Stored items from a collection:

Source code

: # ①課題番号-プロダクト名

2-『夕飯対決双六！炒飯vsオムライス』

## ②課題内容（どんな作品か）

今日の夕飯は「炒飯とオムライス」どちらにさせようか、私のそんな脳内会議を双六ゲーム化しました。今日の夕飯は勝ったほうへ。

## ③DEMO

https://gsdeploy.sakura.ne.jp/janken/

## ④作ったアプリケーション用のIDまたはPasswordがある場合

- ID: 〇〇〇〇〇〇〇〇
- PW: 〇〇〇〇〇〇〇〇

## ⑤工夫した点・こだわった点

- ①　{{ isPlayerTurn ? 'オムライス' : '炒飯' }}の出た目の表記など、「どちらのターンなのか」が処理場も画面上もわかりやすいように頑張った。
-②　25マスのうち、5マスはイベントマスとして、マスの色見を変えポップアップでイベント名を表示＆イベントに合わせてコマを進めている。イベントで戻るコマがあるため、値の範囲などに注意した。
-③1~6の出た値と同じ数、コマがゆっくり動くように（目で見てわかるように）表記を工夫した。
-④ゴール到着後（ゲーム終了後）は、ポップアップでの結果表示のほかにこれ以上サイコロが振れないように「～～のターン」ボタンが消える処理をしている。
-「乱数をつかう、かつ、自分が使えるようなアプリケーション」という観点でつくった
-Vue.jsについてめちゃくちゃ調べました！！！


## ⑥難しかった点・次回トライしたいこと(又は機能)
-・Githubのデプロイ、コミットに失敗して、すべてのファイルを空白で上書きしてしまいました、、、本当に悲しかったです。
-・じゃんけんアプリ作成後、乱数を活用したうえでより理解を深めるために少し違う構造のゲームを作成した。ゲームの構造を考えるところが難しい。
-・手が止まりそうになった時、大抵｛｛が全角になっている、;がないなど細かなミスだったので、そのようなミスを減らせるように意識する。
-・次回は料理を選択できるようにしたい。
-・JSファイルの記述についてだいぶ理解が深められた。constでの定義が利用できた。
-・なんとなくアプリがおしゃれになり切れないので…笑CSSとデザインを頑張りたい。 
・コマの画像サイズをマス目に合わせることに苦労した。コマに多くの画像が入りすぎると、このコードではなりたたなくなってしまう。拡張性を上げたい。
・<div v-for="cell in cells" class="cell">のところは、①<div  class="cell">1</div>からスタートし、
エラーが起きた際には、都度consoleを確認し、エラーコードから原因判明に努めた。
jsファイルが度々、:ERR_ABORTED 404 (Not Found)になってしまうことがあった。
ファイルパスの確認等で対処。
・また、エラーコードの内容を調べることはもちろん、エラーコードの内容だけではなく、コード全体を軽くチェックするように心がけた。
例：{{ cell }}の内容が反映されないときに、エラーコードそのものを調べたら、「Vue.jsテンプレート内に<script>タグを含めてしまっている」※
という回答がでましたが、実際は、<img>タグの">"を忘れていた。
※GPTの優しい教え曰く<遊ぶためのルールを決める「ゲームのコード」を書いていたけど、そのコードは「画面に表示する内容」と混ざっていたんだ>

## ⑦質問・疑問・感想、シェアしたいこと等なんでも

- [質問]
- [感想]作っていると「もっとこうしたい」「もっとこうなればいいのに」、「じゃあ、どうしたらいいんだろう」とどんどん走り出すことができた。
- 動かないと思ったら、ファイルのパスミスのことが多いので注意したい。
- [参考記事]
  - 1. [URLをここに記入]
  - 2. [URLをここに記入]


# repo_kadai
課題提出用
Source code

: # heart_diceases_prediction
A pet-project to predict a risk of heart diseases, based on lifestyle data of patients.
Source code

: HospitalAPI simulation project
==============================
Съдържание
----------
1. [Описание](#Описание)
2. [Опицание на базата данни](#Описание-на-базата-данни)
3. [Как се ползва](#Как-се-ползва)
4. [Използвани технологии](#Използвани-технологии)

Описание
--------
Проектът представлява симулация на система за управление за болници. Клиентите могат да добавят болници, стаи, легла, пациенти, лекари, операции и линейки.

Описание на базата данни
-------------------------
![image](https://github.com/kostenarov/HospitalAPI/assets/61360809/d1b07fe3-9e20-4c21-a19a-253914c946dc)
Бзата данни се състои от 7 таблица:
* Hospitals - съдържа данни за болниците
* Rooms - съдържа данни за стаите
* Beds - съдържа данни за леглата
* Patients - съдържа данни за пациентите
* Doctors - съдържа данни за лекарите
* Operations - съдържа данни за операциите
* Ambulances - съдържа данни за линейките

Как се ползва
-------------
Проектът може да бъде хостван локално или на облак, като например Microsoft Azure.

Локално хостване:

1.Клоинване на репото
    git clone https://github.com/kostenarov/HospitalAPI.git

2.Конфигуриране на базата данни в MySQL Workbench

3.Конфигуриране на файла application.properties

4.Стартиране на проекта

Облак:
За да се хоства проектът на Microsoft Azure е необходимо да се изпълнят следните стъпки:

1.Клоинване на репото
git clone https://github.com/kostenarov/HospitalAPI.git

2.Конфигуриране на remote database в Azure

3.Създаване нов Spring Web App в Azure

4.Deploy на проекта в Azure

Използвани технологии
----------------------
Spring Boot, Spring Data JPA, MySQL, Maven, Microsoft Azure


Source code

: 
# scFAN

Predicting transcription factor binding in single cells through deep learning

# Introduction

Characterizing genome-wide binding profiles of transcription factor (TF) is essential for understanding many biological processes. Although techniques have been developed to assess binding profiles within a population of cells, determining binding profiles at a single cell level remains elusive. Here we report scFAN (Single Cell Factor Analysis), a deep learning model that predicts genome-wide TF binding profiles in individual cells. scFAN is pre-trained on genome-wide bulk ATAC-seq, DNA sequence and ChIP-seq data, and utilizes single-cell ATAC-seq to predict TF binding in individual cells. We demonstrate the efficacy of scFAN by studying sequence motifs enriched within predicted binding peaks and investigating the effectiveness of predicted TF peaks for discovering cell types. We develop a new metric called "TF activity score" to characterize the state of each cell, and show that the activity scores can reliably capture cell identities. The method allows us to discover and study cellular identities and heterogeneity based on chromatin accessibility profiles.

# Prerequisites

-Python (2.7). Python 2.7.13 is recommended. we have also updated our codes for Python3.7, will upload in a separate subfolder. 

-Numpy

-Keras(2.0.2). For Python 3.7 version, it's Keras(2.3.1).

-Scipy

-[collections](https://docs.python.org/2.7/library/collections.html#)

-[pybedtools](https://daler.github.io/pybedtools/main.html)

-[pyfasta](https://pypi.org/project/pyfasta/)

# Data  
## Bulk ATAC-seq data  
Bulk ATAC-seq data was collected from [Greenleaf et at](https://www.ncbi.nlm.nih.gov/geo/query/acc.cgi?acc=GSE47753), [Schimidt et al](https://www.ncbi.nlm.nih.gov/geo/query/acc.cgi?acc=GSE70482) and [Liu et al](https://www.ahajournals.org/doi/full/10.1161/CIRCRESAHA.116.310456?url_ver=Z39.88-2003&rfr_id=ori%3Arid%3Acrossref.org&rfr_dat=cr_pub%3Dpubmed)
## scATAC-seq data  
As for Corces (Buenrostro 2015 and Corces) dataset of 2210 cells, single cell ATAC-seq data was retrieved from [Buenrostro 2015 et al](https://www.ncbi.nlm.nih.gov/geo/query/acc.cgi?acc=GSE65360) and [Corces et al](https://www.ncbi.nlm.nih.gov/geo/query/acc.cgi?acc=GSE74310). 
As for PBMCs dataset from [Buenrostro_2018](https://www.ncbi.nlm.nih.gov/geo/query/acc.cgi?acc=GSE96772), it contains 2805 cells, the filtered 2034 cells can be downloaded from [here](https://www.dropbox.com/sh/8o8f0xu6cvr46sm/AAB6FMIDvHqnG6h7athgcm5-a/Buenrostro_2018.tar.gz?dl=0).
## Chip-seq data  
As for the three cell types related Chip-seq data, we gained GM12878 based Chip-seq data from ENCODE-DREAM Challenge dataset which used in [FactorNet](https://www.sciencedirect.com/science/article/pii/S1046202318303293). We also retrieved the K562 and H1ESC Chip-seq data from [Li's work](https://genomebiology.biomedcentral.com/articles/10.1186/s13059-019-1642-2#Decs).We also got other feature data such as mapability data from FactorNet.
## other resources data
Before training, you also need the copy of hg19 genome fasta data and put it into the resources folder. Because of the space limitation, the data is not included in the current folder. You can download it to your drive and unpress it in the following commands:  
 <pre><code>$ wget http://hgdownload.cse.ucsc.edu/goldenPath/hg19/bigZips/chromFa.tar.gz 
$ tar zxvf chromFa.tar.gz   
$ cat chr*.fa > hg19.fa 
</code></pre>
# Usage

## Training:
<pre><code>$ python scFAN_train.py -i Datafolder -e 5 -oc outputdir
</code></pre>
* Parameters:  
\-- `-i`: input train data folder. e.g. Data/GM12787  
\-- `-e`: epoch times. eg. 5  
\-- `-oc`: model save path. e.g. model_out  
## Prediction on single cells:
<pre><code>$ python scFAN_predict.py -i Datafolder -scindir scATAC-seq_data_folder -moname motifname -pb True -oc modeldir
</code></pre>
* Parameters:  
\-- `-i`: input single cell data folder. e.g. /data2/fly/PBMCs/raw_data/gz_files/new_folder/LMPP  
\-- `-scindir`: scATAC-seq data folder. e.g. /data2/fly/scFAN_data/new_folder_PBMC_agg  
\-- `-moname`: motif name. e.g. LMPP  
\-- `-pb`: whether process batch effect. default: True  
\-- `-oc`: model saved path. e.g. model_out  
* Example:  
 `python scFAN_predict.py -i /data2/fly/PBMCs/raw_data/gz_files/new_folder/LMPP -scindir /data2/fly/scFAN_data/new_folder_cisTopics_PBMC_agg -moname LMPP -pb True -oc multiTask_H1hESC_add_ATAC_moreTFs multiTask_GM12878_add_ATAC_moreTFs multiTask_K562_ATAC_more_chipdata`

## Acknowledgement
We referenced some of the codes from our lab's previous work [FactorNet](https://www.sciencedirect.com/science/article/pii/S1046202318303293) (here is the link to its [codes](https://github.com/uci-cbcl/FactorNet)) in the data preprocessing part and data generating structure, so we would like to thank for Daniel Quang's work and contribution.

Work request: Copy the lines of the data above exactly as written, beginning with the line containing "## ⑤工夫した点・こだわった点" and ending with the line containing "## ⑥難しかった点・次回トライしたいこと(又は機能)", and leave out all other lines.

Answer space:
## ⑤工夫した点・こだわった点

- ①　{{ isPlayerTurn ? 'オムライス' : '炒飯' }}の出た目の表記など、「どちらのターンなのか」が処理場も画面上もわかりやすいように頑張った。
-②　25マスのうち、5マスはイベントマスとして、マスの色見を変えポップアップでイベント名を表示＆イベントに合わせてコマを進めている。イベントで戻るコマがあるため、値の範囲などに注意した。
-③1~6の出た値と同じ数、コマがゆっくり動くように（目で見てわかるように）表記を工夫した。
-④ゴール到着後（ゲーム終了後）は、ポップアップでの結果表示のほかにこれ以上サイコロが振れないように「～～のターン」ボタンが消える処理をしている。
-「乱数をつかう、かつ、自分が使えるようなアプリケーション」という観点でつくった
-Vue.jsについてめちゃくちゃ調べました！！！


## ⑥難しかった点・次回トライしたいこと(又は機能)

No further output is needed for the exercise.